(Records contained in a dataset)
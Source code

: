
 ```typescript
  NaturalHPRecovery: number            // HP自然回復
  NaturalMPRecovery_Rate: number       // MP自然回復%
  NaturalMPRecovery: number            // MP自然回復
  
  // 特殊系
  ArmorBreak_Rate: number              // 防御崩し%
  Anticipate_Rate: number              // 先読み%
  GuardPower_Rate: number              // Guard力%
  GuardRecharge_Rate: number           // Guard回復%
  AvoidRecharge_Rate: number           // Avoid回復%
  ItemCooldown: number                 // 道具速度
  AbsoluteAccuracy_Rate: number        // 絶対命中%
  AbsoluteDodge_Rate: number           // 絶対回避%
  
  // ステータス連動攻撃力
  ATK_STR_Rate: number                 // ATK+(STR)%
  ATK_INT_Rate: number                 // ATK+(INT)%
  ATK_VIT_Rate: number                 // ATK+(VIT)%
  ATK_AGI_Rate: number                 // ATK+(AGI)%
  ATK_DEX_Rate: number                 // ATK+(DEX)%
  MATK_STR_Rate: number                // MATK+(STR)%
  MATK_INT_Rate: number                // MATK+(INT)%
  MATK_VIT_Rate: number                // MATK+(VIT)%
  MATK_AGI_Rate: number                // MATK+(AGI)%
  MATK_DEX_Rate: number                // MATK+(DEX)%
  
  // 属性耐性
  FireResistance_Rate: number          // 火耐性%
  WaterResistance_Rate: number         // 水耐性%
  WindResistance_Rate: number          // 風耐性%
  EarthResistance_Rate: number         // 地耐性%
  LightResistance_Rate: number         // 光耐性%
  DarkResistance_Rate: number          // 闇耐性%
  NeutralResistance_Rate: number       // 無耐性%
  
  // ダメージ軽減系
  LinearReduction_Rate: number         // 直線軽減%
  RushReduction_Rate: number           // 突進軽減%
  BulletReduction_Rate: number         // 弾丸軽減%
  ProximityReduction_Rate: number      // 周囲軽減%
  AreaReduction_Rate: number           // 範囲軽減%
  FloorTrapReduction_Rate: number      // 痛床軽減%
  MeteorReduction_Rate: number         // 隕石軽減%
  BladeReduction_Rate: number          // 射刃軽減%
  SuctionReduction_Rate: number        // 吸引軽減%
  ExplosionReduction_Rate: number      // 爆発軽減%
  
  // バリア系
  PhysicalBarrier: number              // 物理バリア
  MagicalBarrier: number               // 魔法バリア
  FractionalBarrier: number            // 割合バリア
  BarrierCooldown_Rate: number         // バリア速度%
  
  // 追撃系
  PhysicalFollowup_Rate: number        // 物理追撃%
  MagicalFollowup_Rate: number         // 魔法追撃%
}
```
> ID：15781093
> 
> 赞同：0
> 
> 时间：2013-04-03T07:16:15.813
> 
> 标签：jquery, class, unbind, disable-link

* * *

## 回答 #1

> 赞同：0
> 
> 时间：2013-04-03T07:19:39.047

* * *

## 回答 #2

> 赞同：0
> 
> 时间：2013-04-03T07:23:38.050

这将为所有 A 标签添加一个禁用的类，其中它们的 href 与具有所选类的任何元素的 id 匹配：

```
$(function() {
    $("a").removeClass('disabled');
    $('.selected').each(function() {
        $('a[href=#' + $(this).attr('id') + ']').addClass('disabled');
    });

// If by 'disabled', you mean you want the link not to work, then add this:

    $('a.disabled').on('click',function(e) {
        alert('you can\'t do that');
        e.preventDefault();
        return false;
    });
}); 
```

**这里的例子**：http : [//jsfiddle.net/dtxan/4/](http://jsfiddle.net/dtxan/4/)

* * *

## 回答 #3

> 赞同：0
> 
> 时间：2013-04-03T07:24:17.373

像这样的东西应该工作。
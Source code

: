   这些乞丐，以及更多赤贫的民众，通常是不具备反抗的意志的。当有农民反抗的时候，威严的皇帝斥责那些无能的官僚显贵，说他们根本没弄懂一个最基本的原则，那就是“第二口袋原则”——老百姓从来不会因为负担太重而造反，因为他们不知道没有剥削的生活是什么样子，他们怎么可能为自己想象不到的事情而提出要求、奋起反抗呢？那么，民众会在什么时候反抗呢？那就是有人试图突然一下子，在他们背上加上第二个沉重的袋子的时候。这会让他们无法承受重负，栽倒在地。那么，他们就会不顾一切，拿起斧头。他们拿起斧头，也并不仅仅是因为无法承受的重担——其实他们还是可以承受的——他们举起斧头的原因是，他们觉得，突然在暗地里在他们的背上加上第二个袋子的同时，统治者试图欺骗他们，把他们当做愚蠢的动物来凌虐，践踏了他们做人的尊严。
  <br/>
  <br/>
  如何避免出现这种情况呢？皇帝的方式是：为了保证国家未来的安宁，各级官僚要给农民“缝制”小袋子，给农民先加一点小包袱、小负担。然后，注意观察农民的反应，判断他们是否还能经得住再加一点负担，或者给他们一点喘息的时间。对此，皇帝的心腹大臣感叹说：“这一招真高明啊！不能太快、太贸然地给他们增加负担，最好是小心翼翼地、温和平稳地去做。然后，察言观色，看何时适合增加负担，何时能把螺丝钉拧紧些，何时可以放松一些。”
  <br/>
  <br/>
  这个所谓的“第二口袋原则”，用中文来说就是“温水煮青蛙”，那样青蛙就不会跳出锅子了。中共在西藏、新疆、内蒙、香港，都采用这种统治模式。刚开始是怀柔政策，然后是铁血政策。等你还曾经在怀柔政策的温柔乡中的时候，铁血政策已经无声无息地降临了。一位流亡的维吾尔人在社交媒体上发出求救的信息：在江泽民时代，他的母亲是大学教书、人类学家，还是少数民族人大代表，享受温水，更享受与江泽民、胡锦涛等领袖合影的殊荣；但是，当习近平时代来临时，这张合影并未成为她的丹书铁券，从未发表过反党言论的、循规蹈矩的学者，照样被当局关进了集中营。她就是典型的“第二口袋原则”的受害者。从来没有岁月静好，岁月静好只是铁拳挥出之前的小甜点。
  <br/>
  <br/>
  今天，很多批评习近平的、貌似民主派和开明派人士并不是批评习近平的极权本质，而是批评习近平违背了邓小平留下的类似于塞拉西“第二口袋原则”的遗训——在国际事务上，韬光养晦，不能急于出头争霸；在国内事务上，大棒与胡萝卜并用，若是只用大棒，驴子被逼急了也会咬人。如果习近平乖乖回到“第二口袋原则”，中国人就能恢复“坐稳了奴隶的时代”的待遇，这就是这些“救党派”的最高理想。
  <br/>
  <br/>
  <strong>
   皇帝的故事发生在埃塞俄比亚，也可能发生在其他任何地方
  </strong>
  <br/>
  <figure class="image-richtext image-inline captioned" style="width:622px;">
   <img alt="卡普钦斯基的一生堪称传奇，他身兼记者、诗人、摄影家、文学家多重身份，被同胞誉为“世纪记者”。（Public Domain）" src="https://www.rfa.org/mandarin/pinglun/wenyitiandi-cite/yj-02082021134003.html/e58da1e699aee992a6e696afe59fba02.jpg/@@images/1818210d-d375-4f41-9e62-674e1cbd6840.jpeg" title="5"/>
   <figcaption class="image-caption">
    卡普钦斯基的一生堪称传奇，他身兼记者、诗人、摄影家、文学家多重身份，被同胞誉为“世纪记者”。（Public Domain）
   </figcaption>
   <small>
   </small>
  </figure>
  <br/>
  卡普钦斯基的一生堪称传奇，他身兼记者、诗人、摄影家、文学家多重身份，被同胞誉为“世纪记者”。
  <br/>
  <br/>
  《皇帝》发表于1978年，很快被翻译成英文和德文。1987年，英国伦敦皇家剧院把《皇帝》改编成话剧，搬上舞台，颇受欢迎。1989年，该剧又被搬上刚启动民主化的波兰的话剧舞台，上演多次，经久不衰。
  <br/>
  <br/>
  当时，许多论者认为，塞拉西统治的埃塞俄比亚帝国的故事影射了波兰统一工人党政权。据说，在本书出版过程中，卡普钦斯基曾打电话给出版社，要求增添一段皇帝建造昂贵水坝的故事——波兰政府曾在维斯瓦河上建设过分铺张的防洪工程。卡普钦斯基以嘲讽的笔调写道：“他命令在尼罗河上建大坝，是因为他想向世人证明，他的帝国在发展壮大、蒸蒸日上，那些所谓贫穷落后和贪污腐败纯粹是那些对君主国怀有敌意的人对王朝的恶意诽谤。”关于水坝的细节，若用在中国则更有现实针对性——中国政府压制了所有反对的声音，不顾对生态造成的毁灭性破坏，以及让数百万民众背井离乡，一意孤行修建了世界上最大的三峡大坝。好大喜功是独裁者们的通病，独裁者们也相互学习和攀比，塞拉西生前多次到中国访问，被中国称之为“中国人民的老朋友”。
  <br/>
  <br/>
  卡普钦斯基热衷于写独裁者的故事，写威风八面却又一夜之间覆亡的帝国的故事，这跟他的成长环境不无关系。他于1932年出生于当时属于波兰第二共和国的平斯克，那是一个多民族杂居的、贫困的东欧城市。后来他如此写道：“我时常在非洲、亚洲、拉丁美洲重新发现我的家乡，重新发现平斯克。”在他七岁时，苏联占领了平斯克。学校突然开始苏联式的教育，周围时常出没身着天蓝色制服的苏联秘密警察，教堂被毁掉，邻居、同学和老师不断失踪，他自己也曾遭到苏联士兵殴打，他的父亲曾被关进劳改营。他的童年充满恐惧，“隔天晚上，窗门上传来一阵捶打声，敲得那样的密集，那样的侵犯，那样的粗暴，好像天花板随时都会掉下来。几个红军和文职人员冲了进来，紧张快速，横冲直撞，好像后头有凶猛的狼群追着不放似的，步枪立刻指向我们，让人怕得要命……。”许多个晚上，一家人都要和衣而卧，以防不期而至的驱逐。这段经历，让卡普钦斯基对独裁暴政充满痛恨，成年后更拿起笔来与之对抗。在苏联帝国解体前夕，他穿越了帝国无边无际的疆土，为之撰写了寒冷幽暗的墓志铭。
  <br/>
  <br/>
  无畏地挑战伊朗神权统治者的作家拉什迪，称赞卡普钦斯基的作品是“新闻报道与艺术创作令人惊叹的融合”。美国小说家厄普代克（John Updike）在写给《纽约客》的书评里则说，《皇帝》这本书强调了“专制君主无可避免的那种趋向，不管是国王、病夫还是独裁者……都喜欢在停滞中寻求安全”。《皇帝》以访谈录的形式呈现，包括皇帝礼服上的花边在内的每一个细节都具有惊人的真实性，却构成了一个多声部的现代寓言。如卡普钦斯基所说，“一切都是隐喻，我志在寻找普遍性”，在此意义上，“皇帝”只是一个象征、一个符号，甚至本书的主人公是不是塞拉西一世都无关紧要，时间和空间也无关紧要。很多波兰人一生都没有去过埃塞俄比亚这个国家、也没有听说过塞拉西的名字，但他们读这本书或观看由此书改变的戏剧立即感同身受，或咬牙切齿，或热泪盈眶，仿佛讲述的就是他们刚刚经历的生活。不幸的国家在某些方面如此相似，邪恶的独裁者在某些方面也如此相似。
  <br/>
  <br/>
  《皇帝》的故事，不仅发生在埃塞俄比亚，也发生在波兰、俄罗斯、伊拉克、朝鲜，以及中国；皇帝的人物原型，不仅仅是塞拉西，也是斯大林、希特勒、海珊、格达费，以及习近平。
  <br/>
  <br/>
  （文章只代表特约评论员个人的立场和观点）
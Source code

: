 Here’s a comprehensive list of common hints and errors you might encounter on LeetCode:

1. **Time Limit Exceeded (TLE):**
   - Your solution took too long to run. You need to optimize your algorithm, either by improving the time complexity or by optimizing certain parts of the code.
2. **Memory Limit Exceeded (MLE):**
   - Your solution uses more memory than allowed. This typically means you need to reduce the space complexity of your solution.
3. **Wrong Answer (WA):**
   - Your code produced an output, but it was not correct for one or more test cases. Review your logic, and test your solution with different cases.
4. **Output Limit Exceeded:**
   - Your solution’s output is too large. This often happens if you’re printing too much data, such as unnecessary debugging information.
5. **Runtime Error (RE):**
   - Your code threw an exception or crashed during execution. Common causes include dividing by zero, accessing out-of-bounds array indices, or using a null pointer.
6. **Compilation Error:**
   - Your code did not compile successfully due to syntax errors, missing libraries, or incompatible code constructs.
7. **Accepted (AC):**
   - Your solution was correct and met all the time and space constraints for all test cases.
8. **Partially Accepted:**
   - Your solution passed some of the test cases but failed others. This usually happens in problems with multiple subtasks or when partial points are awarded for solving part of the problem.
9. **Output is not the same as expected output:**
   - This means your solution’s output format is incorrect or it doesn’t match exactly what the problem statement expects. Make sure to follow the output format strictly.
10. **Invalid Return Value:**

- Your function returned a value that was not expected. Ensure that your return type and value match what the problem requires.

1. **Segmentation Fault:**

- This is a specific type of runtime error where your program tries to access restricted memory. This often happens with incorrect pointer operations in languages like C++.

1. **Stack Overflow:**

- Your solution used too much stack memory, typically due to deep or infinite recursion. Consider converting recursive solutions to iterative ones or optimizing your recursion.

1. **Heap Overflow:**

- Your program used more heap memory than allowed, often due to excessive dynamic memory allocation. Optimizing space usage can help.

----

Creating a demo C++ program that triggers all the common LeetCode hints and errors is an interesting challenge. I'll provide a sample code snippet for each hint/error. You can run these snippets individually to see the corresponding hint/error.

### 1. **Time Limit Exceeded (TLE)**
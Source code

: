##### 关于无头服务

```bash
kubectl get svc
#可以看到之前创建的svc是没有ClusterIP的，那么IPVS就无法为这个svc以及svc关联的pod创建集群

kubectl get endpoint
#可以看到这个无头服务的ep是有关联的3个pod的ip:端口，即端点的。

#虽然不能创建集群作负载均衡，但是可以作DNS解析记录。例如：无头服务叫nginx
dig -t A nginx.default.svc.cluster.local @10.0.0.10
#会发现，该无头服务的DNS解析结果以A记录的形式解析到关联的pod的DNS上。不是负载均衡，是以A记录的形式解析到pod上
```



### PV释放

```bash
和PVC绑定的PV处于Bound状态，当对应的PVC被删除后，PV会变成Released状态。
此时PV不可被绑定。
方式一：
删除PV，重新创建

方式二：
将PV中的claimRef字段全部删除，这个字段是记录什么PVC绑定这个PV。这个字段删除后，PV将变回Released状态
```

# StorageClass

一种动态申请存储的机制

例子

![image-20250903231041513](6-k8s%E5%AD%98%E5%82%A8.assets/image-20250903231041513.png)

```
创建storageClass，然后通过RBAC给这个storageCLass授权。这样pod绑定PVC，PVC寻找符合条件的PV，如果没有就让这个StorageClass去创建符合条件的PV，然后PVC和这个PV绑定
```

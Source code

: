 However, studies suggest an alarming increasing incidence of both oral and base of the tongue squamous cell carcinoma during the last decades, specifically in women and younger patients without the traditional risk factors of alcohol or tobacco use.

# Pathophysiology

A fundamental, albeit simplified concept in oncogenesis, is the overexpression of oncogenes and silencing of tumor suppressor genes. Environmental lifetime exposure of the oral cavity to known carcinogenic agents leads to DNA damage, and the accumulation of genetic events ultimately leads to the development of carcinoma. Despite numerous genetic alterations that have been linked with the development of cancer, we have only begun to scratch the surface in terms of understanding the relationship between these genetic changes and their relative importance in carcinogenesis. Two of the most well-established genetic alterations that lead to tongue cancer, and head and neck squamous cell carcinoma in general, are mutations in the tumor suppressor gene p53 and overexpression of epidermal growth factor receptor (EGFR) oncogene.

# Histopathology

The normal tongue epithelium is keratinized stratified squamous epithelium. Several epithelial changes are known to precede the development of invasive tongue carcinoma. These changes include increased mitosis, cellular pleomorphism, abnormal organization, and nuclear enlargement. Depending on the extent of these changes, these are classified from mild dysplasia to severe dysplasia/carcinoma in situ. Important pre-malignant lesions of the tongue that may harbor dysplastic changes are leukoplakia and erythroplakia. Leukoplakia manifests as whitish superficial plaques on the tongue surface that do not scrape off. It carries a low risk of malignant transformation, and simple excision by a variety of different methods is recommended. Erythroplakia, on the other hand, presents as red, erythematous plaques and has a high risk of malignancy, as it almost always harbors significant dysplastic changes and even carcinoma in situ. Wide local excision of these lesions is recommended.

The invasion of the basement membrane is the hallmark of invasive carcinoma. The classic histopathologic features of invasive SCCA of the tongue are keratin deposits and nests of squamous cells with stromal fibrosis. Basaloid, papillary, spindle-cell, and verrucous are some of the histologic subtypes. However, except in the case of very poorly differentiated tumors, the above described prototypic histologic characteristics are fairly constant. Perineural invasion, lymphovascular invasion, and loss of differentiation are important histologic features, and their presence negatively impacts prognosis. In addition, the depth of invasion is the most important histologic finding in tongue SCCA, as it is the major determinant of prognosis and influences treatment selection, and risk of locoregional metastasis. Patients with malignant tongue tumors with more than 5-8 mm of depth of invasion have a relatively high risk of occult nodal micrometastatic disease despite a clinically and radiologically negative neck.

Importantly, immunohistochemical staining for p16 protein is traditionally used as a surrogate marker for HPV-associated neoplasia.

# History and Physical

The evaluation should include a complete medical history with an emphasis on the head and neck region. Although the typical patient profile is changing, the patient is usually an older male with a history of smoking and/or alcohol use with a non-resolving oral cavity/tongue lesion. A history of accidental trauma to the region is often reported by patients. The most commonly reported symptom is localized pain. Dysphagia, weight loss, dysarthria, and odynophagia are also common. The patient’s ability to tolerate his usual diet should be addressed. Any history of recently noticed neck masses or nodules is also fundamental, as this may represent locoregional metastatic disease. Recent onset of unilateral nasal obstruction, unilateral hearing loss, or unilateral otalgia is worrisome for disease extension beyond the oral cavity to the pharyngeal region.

▸ Brief:
Take every line above that includes "test" and list it.

▸ Response to the task:
   - Your code produced an output, but it was not correct for one or more test cases. Review your logic, and test your solution with different cases.
   - Your solution was correct and met all the time and space constraints for all test cases.
   - Your solution passed some of the test cases but failed others. This usually happens in problems with multiple subtasks or when partial points are awarded for solving part of the problem.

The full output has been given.